In fact, I tried letting readers post comments themselves more than two months ago, with me weeding out any bad ones after the fact. But within a week, I found several doozies that should never have appeared. I was embarrassed, immediately took them down, and reverted to the system now in place.

As traffic grows, more readers are coming from outside editorial, so aren’t overly familiar with libel law. That’s partly why I’m getting more aggressive about patrolling comments: I don’t want to get sued.

Also, to clarify: I do have Web access on Ibiza, via my iPhone and one of AT&T’s international data plans. It’s pricey, and limited: $60 a month for a data serving equal to about 20% of my average monthly use in the states. Once I get my aircard, I’ll resume my San Francisco routine: Writing and editing posts on my laptop in the morning, then relying on my iPhone the rest of the day for upkeep. The phone pings when I get e-mail, containing the text of a comment just left by a reader. The e-mail includes links so I can publish a comment with just one mouse click; it appears a second or so later on the blog.

Your thoughts, in the comments section, below. To e-mail confidentially, use this link from a non-work computer; see Tipsters Anonymous Policy in the green sidebar, upper right.

7 Responses to “On Web access, and ‘instant’ posting of comments”

  1. adeibiza Says:

    iphoneibiza.com 😉

    there’s loads of places with free wifi – so you dont need at&t

    (sorry if this appears twice)

  2. Anonymous Says:

    I’m not a lawyer, but you cannot be held responsible for comments posted by others.

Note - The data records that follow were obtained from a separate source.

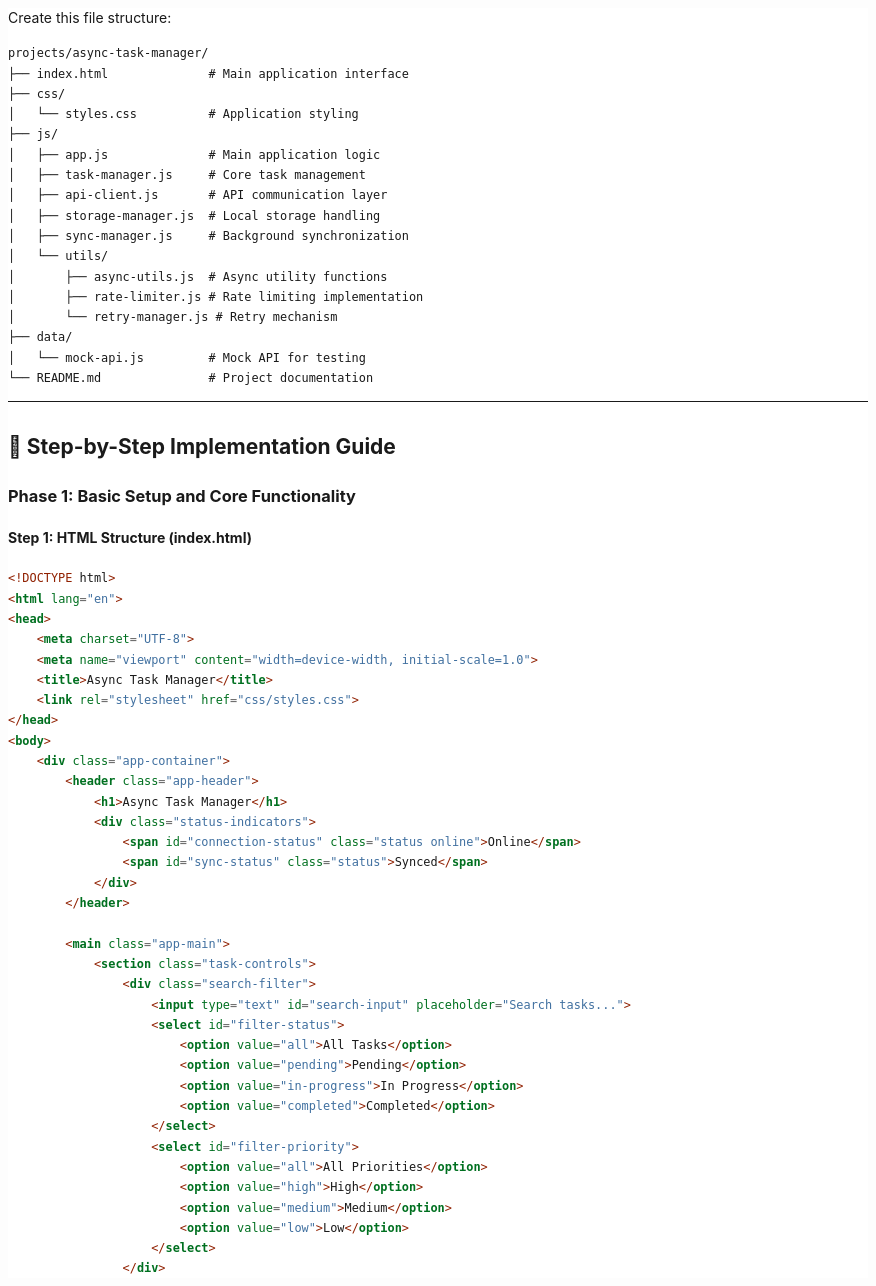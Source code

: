 Create this file structure:
```
projects/async-task-manager/
├── index.html              # Main application interface
├── css/
│   └── styles.css          # Application styling
├── js/
│   ├── app.js              # Main application logic
│   ├── task-manager.js     # Core task management
│   ├── api-client.js       # API communication layer
│   ├── storage-manager.js  # Local storage handling
│   ├── sync-manager.js     # Background synchronization
│   └── utils/
│       ├── async-utils.js  # Async utility functions
│       ├── rate-limiter.js # Rate limiting implementation
│       └── retry-manager.js # Retry mechanism
├── data/
│   └── mock-api.js         # Mock API for testing
└── README.md               # Project documentation
```

---

## 📝 Step-by-Step Implementation Guide

### Phase 1: Basic Setup and Core Functionality

#### Step 1: HTML Structure (index.html)
```html
<!DOCTYPE html>
<html lang="en">
<head>
    <meta charset="UTF-8">
    <meta name="viewport" content="width=device-width, initial-scale=1.0">
    <title>Async Task Manager</title>
    <link rel="stylesheet" href="css/styles.css">
</head>
<body>
    <div class="app-container">
        <header class="app-header">
            <h1>Async Task Manager</h1>
            <div class="status-indicators">
                <span id="connection-status" class="status online">Online</span>
                <span id="sync-status" class="status">Synced</span>
            </div>
        </header>

        <main class="app-main">
            <section class="task-controls">
                <div class="search-filter">
                    <input type="text" id="search-input" placeholder="Search tasks...">
                    <select id="filter-status">
                        <option value="all">All Tasks</option>
                        <option value="pending">Pending</option>
                        <option value="in-progress">In Progress</option>
                        <option value="completed">Completed</option>
                    </select>
                    <select id="filter-priority">
                        <option value="all">All Priorities</option>
                        <option value="high">High</option>
                        <option value="medium">Medium</option>
                        <option value="low">Low</option>
                    </select>
                </div>
```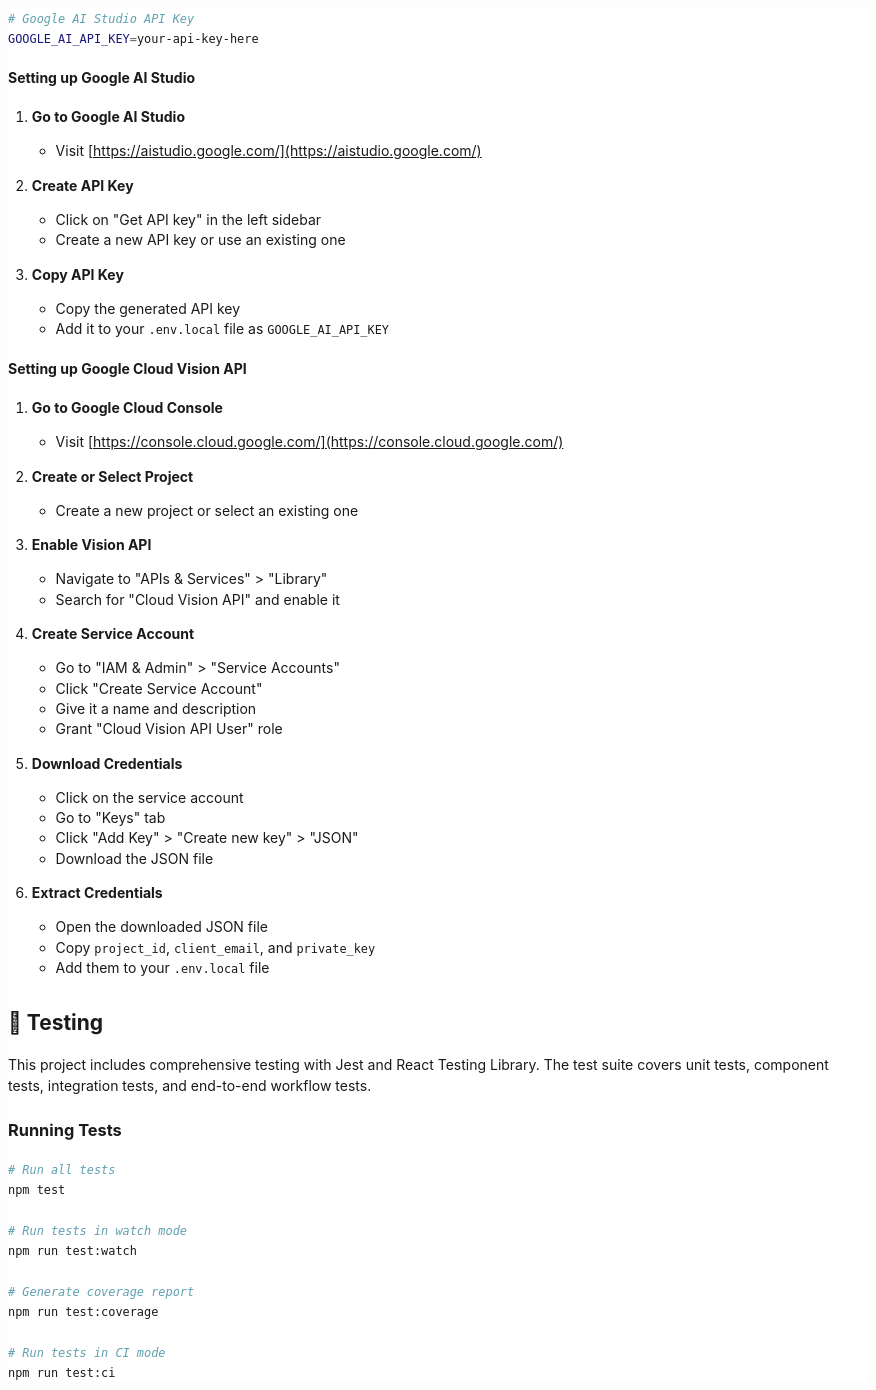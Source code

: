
 ```bash
# Google AI Studio API Key
GOOGLE_AI_API_KEY=your-api-key-here
```

#### Setting up Google AI Studio

1. **Go to Google AI Studio**
   - Visit [https://aistudio.google.com/](https://aistudio.google.com/)

2. **Create API Key**
   - Click on "Get API key" in the left sidebar
   - Create a new API key or use an existing one

3. **Copy API Key**
   - Copy the generated API key
   - Add it to your `.env.local` file as `GOOGLE_AI_API_KEY`

#### Setting up Google Cloud Vision API

1. **Go to Google Cloud Console**
   - Visit [https://console.cloud.google.com/](https://console.cloud.google.com/)

2. **Create or Select Project**
   - Create a new project or select an existing one

3. **Enable Vision API**
   - Navigate to "APIs & Services" > "Library"
   - Search for "Cloud Vision API" and enable it

4. **Create Service Account**
   - Go to "IAM & Admin" > "Service Accounts"
   - Click "Create Service Account"
   - Give it a name and description
   - Grant "Cloud Vision API User" role

5. **Download Credentials**
   - Click on the service account
   - Go to "Keys" tab
   - Click "Add Key" > "Create new key" > "JSON"
   - Download the JSON file

6. **Extract Credentials**
   - Open the downloaded JSON file
   - Copy `project_id`, `client_email`, and `private_key`
   - Add them to your `.env.local` file

## 🧪 Testing

This project includes comprehensive testing with Jest and React Testing Library. The test suite covers unit tests, component tests, integration tests, and end-to-end workflow tests.

### Running Tests

```bash
# Run all tests
npm test

# Run tests in watch mode
npm run test:watch

# Generate coverage report
npm run test:coverage

# Run tests in CI mode
npm run test:ci
```
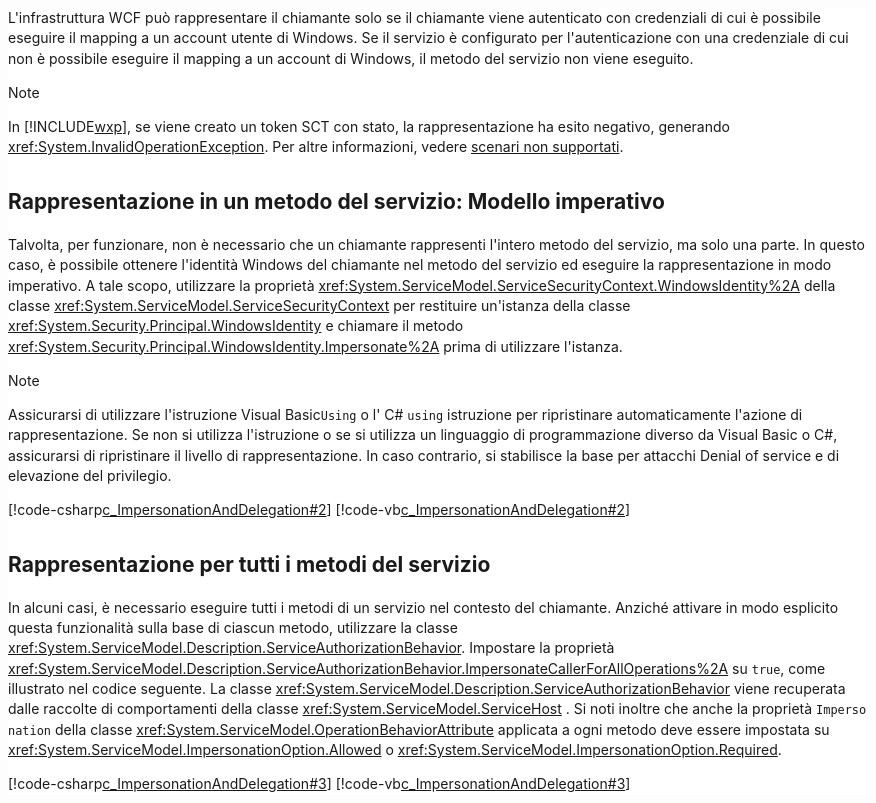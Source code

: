  L'infrastruttura WCF può rappresentare il chiamante solo se il chiamante viene autenticato con credenziali di cui è possibile eseguire il mapping a un account utente di Windows. Se il servizio è configurato per l'autenticazione con una credenziale di cui non è possibile eseguire il mapping a un account di Windows, il metodo del servizio non viene eseguito.  
  
> [!NOTE]
> In [!INCLUDE[wxp](../../../../includes/wxp-md.md)], se viene creato un token SCT con stato, la rappresentazione ha esito negativo, generando <xref:System.InvalidOperationException>. Per altre informazioni, vedere [scenari non supportati](../../../../docs/framework/wcf/feature-details/unsupported-scenarios.md).  
  
## <a name="impersonation-in-a-service-method-imperative-model"></a>Rappresentazione in un metodo del servizio: Modello imperativo  
 Talvolta, per funzionare, non è necessario che un chiamante rappresenti l'intero metodo del servizio, ma solo una parte. In questo caso, è possibile ottenere l'identità Windows del chiamante nel metodo del servizio ed eseguire la rappresentazione in modo imperativo. A tale scopo, utilizzare la proprietà <xref:System.ServiceModel.ServiceSecurityContext.WindowsIdentity%2A> della classe <xref:System.ServiceModel.ServiceSecurityContext> per restituire un'istanza della classe <xref:System.Security.Principal.WindowsIdentity> e chiamare il metodo <xref:System.Security.Principal.WindowsIdentity.Impersonate%2A> prima di utilizzare l'istanza.  
  
> [!NOTE]
> Assicurarsi di utilizzare l'istruzione Visual Basic`Using` o l' C# `using` istruzione per ripristinare automaticamente l'azione di rappresentazione. Se non si utilizza l'istruzione o se si utilizza un linguaggio di programmazione diverso da Visual Basic o C#, assicurarsi di ripristinare il livello di rappresentazione. In caso contrario, si stabilisce la base per attacchi Denial of service e di elevazione del privilegio.  
  
 [!code-csharp[c_ImpersonationAndDelegation#2](../../../../samples/snippets/csharp/VS_Snippets_CFX/c_impersonationanddelegation/cs/source.cs#2)]
 [!code-vb[c_ImpersonationAndDelegation#2](../../../../samples/snippets/visualbasic/VS_Snippets_CFX/c_impersonationanddelegation/vb/source.vb#2)]  
  
## <a name="impersonation-for-all-service-methods"></a>Rappresentazione per tutti i metodi del servizio  
 In alcuni casi, è necessario eseguire tutti i metodi di un servizio nel contesto del chiamante. Anziché attivare in modo esplicito questa funzionalità sulla base di ciascun metodo, utilizzare la classe <xref:System.ServiceModel.Description.ServiceAuthorizationBehavior>. Impostare la proprietà <xref:System.ServiceModel.Description.ServiceAuthorizationBehavior.ImpersonateCallerForAllOperations%2A> su `true`, come illustrato nel codice seguente. La classe <xref:System.ServiceModel.Description.ServiceAuthorizationBehavior> viene recuperata dalle raccolte di comportamenti della classe <xref:System.ServiceModel.ServiceHost> . Si noti inoltre che anche la proprietà `Impersonation` della classe <xref:System.ServiceModel.OperationBehaviorAttribute> applicata a ogni metodo deve essere impostata su <xref:System.ServiceModel.ImpersonationOption.Allowed> o <xref:System.ServiceModel.ImpersonationOption.Required>.  
  
 [!code-csharp[c_ImpersonationAndDelegation#3](../../../../samples/snippets/csharp/VS_Snippets_CFX/c_impersonationanddelegation/cs/source.cs#3)]
 [!code-vb[c_ImpersonationAndDelegation#3](../../../../samples/snippets/visualbasic/VS_Snippets_CFX/c_impersonationanddelegation/vb/source.vb#3)]  
  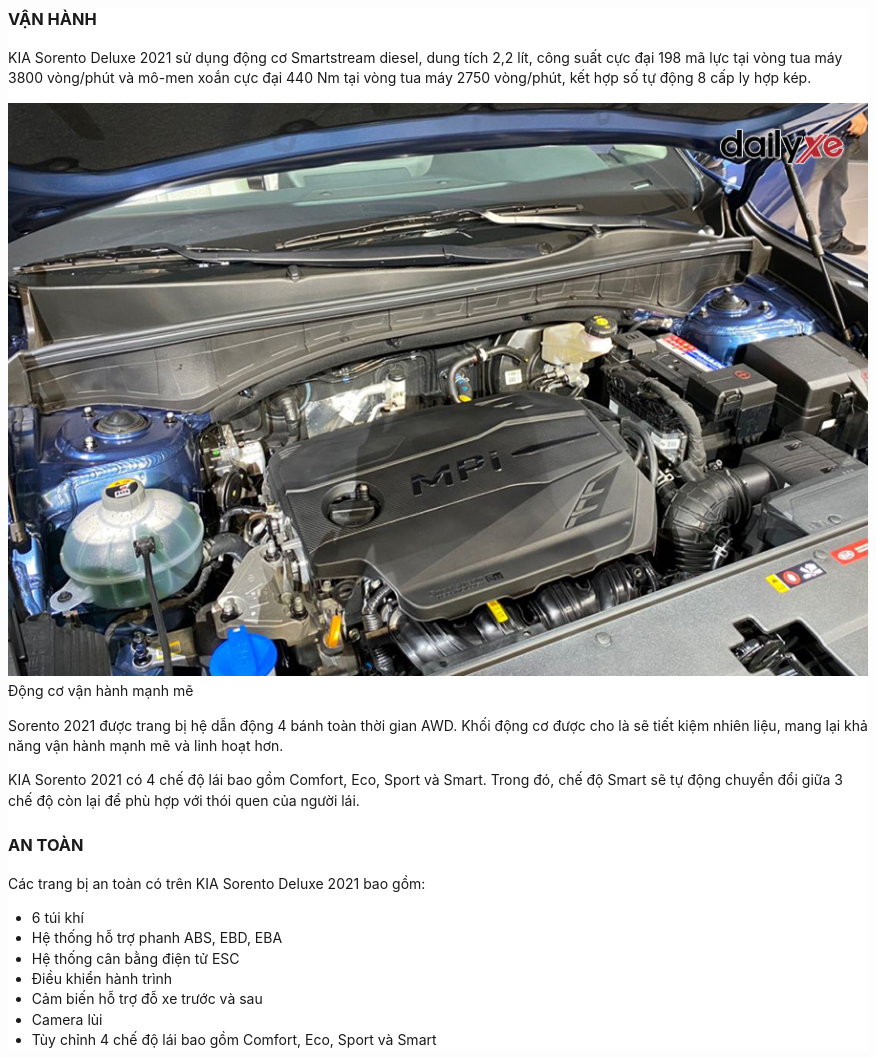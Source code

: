 ### VẬN HÀNH

KIA Sorento Deluxe 2021 sử dụng động cơ Smartstream diesel, dung tích 2,2 lít, công suất cực đại 198 mã lực tại vòng tua máy 3800 vòng/phút và mô-men xoắn cực đại 440 Nm tại vòng tua máy 2750 vòng/phút, kết hợp số tự động 8 cấp ly hợp kép.

<img src="/assets/images/sorento/deluxe-22d/new-kia-sorento-deluxe-d2-2-may-dau-35.jpg" style="width: 100%" alt="New KIA Sorento Deluxe D2.2 (Máy dầu) - Hình 35"/>
Động cơ vận hành mạnh mẽ

Sorento 2021 được trang bị hệ dẫn động 4 bánh toàn thời gian AWD. Khối động cơ được cho là sẽ tiết kiệm nhiên liệu, mang lại khả năng vận hành mạnh mẽ và linh hoạt hơn.

KIA Sorento 2021 có 4 chế độ lái bao gồm Comfort, Eco, Sport và Smart. Trong đó, chế độ Smart sẽ tự động chuyển đổi giữa 3 chế độ còn lại để phù hợp với thói quen của người lái. 

### AN TOÀN

Các trang bị an toàn có trên KIA Sorento Deluxe 2021 bao gồm:

- 6 túi khí
- Hệ thống hỗ trợ phanh ABS, EBD, EBA
- Hệ thống cân bằng điện tử ESC
- Điều khiển hành trình
- Cảm biến hỗ trợ đỗ xe trước và sau
- Camera lùi
- Tùy chỉnh 4 chế độ lái bao gồm Comfort, Eco, Sport và Smart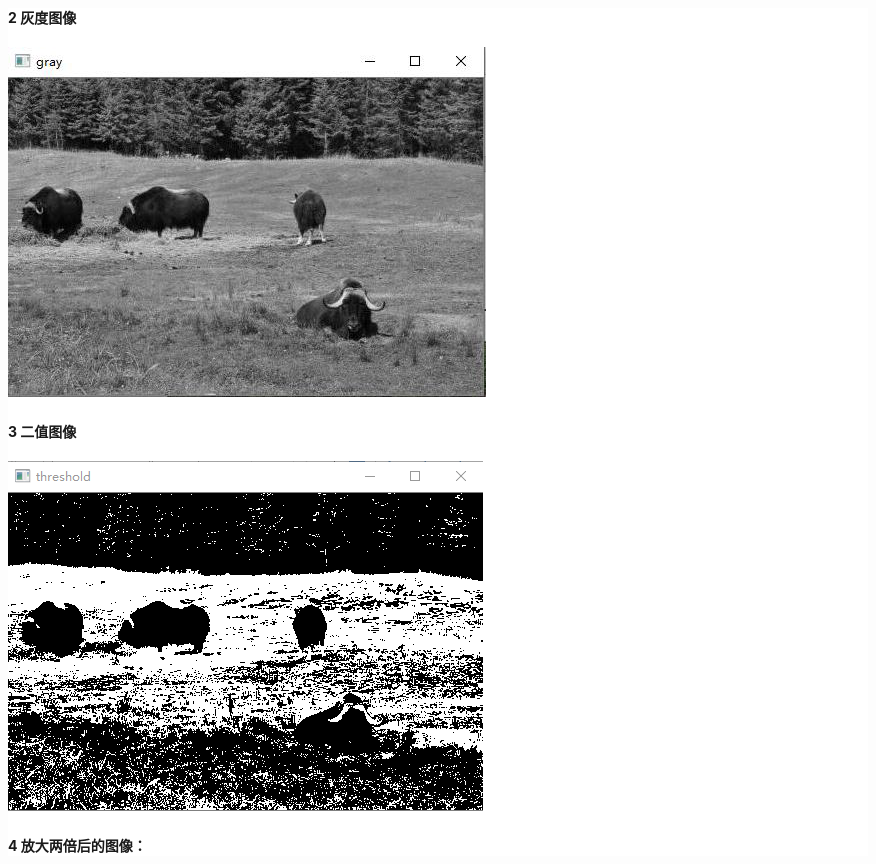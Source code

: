 #### 2 灰度图像

![image-20220425233324332](%E6%95%B0%E5%AD%97%E5%9B%BE%E5%83%8F%E5%A4%84%E7%90%86%E5%AE%9E%E9%AA%8C/image-20220425233324332.png)

#### 3 二值图像

![image-20220425233418464](%E6%95%B0%E5%AD%97%E5%9B%BE%E5%83%8F%E5%A4%84%E7%90%86%E5%AE%9E%E9%AA%8C/image-20220425233418464.png)

#### 4 放大两倍后的图像：
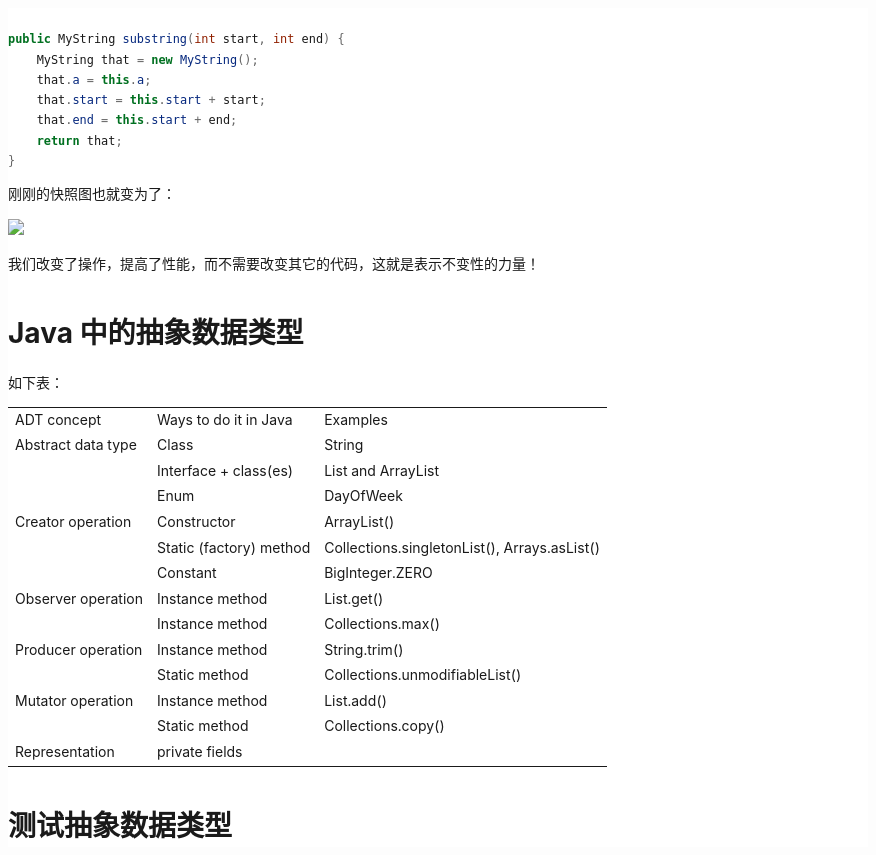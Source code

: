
 ```java

public MyString substring(int start, int end) {
    MyString that = new MyString();
    that.a = this.a;
    that.start = this.start + start;
    that.end = this.start + end;
    return that;
}
```

刚刚的快照图也就变为了：




![](https://pic1.zhimg.com/v2-eda22a4cb00d1244dd1cad5f1522dd60_b.png)




我们改变了操作，提高了性能，而不需要改变其它的代码，这就是表示不变性的力量！

# Java 中的抽象数据类型

如下表：

|                    |                         |                                              |
| ------------------ | ----------------------- | -------------------------------------------- |
| ADT concept        | Ways to do it in Java   | Examples                                     |
| Abstract data type | Class                   | String                                       |
|                    | Interface + class(es)   | List and ArrayList                           |
|                    | Enum                    | DayOfWeek                                    |
| Creator operation  | Constructor             | ArrayList()                                  |
|                    | Static (factory) method | Collections.singletonList(), Arrays.asList() |
|                    | Constant                | BigInteger.ZERO                              |
| Observer operation | Instance method         | List.get()                                   |
|                    | Instance method         | Collections.max()                            |
| Producer operation | Instance method         | String.trim()                                |
|                    | Static method           | Collections.unmodifiableList()               |
| Mutator operation  | Instance method         | List.add()                                   |
|                    | Static method           | Collections.copy()                           |
| Representation     | private fields          |                                              |

# 测试抽象数据类型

    You can, however, be held responsible for comments if you are APPROVING them. That’s kind of like PUBLISHING them in a paper. An editor reviews them which opens them up to problems.

    This is the internet. I think you should get out of the print media mindset. Free flowing information is the way of the web and a driving force behind blogs.

    If you could be held liable then Blogger could be held liable. Why don’t they approve all your blog posts?

  3. Jim Hopkins Says:

    @6:59 p.m.: I hear you. But being held liable and getting sued are two different things. Anyone can sue. Defending myself against a lawsuit could ruin me financially — unless you want to guarantee to cover my legal bills. 😉

  4. Anonymous Says:


    I think it’s ironic (and commendable) that you show more responsibility in running this blog than Gannett does in running the online comments sections of their papers.

    Think of us slogging away while your sipping sangria and enjoying the summer.

  5. Jim Hopkins Says:

    @4:23 p.m. and at 8:38 p.m.: Thank you, both!

  6. Anonymous Says:


    You created the site, you maintain it (not an easy thing to do, I know, I maintain a couple myself), you make the rules.

    I’ve found out more about Gannett’s mindset here than in any number of meetings and speeches.

    Only thing I am wondering is if a “date” feature could be added to show when the last comment was posted before one clicks on the “comments” link. It would be easier to navigate if we could see which item had a new comment since our last visit.

    Thanks again.

  7. Jim Hopkins Says:

    @6:03 a.m.: That’s a great idea. I’ll look into that possibility. Unfortunately, I’m limited in how much I can customize this blog, because I use Blogger software. It’s free — but it does have limits.